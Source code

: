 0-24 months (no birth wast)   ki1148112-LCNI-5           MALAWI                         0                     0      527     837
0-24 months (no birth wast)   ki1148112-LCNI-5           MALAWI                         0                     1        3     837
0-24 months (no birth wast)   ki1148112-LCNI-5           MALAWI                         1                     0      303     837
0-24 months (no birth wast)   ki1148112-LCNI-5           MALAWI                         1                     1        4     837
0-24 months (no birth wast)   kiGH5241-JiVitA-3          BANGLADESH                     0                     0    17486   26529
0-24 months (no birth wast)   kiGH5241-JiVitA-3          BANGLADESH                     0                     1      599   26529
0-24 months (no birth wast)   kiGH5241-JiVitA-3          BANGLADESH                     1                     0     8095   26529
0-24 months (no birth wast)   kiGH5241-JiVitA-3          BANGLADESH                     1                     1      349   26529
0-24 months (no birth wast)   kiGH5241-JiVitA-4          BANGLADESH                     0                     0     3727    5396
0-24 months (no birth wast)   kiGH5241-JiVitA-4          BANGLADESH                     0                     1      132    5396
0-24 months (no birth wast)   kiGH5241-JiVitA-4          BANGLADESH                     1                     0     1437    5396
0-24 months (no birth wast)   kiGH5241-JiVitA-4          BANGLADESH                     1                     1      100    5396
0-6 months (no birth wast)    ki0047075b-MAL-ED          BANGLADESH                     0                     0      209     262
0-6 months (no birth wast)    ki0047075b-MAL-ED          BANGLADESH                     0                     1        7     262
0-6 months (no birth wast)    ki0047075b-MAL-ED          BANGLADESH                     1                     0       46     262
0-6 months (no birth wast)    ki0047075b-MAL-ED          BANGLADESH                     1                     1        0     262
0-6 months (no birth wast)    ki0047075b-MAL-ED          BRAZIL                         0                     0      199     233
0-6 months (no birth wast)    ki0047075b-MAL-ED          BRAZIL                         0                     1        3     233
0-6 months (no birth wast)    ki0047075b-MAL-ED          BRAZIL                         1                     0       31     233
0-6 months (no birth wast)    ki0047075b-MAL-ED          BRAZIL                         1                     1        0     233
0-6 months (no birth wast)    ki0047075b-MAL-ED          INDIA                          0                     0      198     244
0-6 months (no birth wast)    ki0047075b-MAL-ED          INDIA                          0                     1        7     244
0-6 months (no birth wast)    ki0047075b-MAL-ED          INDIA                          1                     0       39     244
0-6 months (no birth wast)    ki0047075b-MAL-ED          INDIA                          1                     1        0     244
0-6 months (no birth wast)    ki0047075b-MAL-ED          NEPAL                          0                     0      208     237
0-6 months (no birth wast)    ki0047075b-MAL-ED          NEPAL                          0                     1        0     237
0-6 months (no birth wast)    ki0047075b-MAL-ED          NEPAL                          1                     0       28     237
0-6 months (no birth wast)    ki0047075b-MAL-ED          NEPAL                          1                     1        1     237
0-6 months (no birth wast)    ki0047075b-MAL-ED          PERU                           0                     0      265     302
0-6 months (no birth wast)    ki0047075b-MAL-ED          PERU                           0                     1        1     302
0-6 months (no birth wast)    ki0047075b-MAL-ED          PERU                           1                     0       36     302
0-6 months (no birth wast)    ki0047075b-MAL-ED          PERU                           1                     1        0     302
_____
* ASSIGNMENT: Which lines in the records above include the word "NEPAL"? Copy them out.

* PROBLEM SOLUTION:
0-6 months (no birth wast)    ki0047075b-MAL-ED          NEPAL                          0                     0      208     237
0-6 months (no birth wast)    ki0047075b-MAL-ED          NEPAL                          0                     1        0     237
0-6 months (no birth wast)    ki0047075b-MAL-ED          NEPAL                          1                     0       28     237
0-6 months (no birth wast)    ki0047075b-MAL-ED          NEPAL                          1                     1        1     237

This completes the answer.